***** Provided records *****
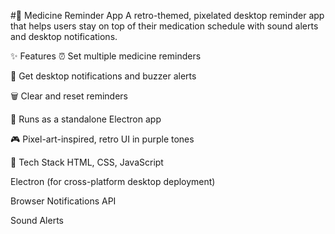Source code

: #📱 Medicine Reminder App
A retro-themed, pixelated desktop reminder app that helps users stay on top of their medication schedule with sound alerts and desktop notifications.

✨ Features
⏰ Set multiple medicine reminders

📣 Get desktop notifications and buzzer alerts

🗑️ Clear and reset reminders

💾 Runs as a standalone Electron app

🎮 Pixel-art-inspired, retro UI in purple tones

🚀 Tech Stack
HTML, CSS, JavaScript

Electron (for cross-platform desktop deployment)

Browser Notifications API

Sound Alerts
*****
### What is being asked
The whole listing above must be set down again exactly, but without its images.

### Solved exercise
Source code

: #📱 Medicine Reminder App
A retro-themed, pixelated desktop reminder app that helps users stay on top of their medication schedule with sound alerts and desktop notifications.

✨ Features
⏰ Set multiple medicine reminders

📣 Get desktop notifications and buzzer alerts

🗑️ Clear and reset reminders

💾 Runs as a standalone Electron app

🎮 Pixel-art-inspired, retro UI in purple tones

🚀 Tech Stack
HTML, CSS, JavaScript

Electron (for cross-platform desktop deployment)

Browser Notifications API

Sound Alerts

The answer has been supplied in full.